Après trois mois de suspension jalonnée de contestations, de bravades, de subtilités et de représailles judiciaires, les activités des politiques pourraient finalement reprendre. Elles ont été formellement rétablies, mercredi dernier, à l’issue du Conseil des Ministres dont le communiqué justifie cette décision gouvernementale par la levée de toutes les menaces potentielles sur les objectifs du Dialogue Inter-Maliens. C’est au nom de cette initiative, avec le dessein d’une réconciliation nationale en toile de fond, qu’était intervenue la suspension des activités politiques, dans la foulée d’un lever de bouclier latent contre la persistance de la transition militaire ainsi que de velléités revendicatrices d’un retour à l’ordre constitutionnel et d’instauration d’un pouvoir civil. Ces réclamations étaient portées notamment par l’Alliance du 31 Mars, dont la plupart des leaders sont incarcérés depuis deux semaines environ pour avoir tenté de déjouer les contraintes de la mesure suspensive de leur fonctionnement, au moyen de concertations hors des espaces politiques classiques. La levée des obstacles au fonctionnement des partis intervient, en définitive, dans une atmosphère encore alourdie par cette nouvelle vague de privations des libertés que nombre d’acteurs politiques perçoivent comme un musèlement des voix divergentes au mépris des textes en vigueur.

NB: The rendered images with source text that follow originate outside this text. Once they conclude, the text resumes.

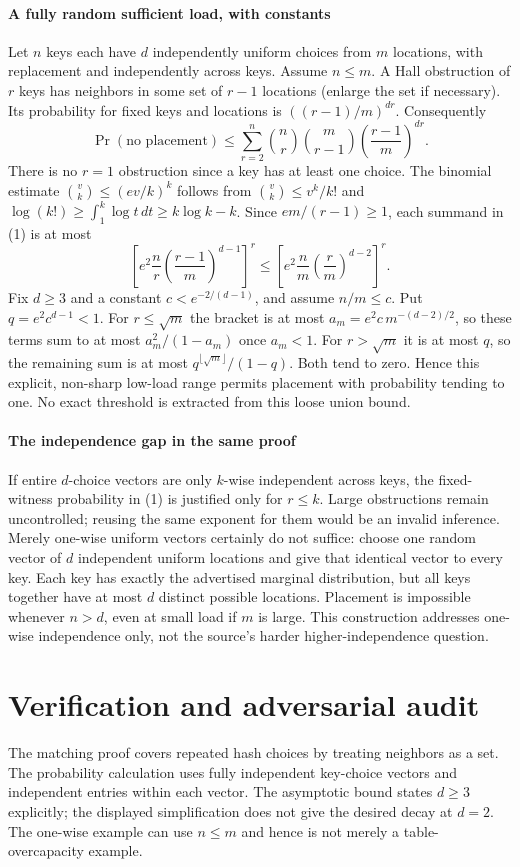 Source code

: \documentclass[11pt]{article}
\begin{document}
\paragraph{A fully random sufficient load, with constants}
Let $n$ keys each have $d$ independently uniform choices from $m$ locations, with replacement and independently across keys. Assume $n\leq m$. A Hall obstruction of $r$ keys has neighbors in some set of $r-1$ locations (enlarge the set if necessary). Its probability for fixed keys and locations is $((r-1)/m)^{dr}$. Consequently
\[
 \Pr(\text{no placement})\leq\sum_{r=2}^n
 {n\choose r}{m\choose r-1}\left(\frac{r-1}{m}\right)^{dr}.
 \tag{1}
\]
There is no $r=1$ obstruction since a key has at least one choice. The binomial estimate ${v\choose k}\leq(ev/k)^k$ follows from ${v\choose k}\leq v^k/k!$ and $\log(k!)\geq\int_1^k\log t\,dt\geq k\log k-k$. Since $em/(r-1)\geq1$, each summand in (1) is at most
\[
 \left[e^2\frac nr\left(\frac{r-1}{m}\right)^{d-1}\right]^r
 \leq\left[e^2\frac nm\left(\frac rm\right)^{d-2}\right]^r.
\]
Fix $d\geq3$ and a constant $c<e^{-2/(d-1)}$, and assume $n/m\leq c$. Put $q=e^2c^{d-1}<1$. For $r\leq\sqrt m$ the bracket is at most $a_m=e^2c\,m^{-(d-2)/2}$, so these terms sum to at most $a_m^2/(1-a_m)$ once $a_m<1$. For $r>\sqrt m$ it is at most $q$, so the remaining sum is at most $q^{\lfloor\sqrt m\rfloor}/(1-q)$. Both tend to zero. Hence this explicit, non-sharp low-load range permits placement with probability tending to one. No exact threshold is extracted from this loose union bound.

\paragraph{The independence gap in the same proof}
If entire $d$-choice vectors are only $k$-wise independent across keys, the fixed-witness probability in (1) is justified only for $r\leq k$. Large obstructions remain uncontrolled; reusing the same exponent for them would be an invalid inference. Merely one-wise uniform vectors certainly do not suffice: choose one random vector of $d$ independent uniform locations and give that identical vector to every key. Each key has exactly the advertised marginal distribution, but all keys together have at most $d$ distinct possible locations. Placement is impossible whenever $n>d$, even at small load if $m$ is large. This construction addresses one-wise independence only, not the source's harder higher-independence question.

\section{Verification and adversarial audit}
The matching proof covers repeated hash choices by treating neighbors as a set. The probability calculation uses fully independent key-choice vectors and independent entries within each vector. The asymptotic bound states $d\geq3$ explicitly; the displayed simplification does not give the desired decay at $d=2$. The one-wise example can use $n\leq m$ and hence is not merely a table-overcapacity example.
\end{document}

C’est pourquoi, les manifestations de réjouissance et de satisfaction auront retenti moins bruyamment que les réserves et interrogations sur la portée de la levée de la suspension. En clair, l’intérêt et les préoccupations d’une écrasante frange de la classe politique portent surtout sur les effets et implications de cette nouvelle mesure réparatrice sur le sort des leaders politiques incarcérés. Dont la procédure judiciaire devrait logiquement être impactée par l’abrogation du décret auquel ils sont censés avoir contrevenu et sur lequel repose l’essentiel des griefs retenus à leur encontre.
Pour nombre d’observateurs, en définitive, la restauration des activités politiques suspendues paraît inopérante dans sa plénitude sans correction des frustrations et torts imputables à l’exploitation et aux conséquences judiciaire de la mesure restrictive des libertés politiques.
Ça n’est pas le seul motif de la circonspection qu’inspire la levée de la suspension des activités politiques, laquelle intervient en contresens de la procédure engagée contre le décret qu’elle révoque. Jugé liberticide par nombre de composantes de la classe politique – et dénoncé comme tel devant les juridictions compétentes -, le décret litigieux du président de la Transition attend toujours d’être examiné et tranché par la Cour suprême, après le refus de la Cour constitutionnelle de se prononcer sur sa conformité avec les lois fondamentales. L’interruption de cette procédure tant attendue par une simple réhabilitation des activités politiques n’aura ainsi servi qu’à conforter la confusion et les équivoques qui entourent la légalité de la mesure les ayant suspendues. Et pour cause, elle manque de lever la menace d’une récidive aux dépens de partis politiques qui, probablement pour cette raison, ne sont pas en train d’accueillir la levée avec beaucoup d’enthousiasme.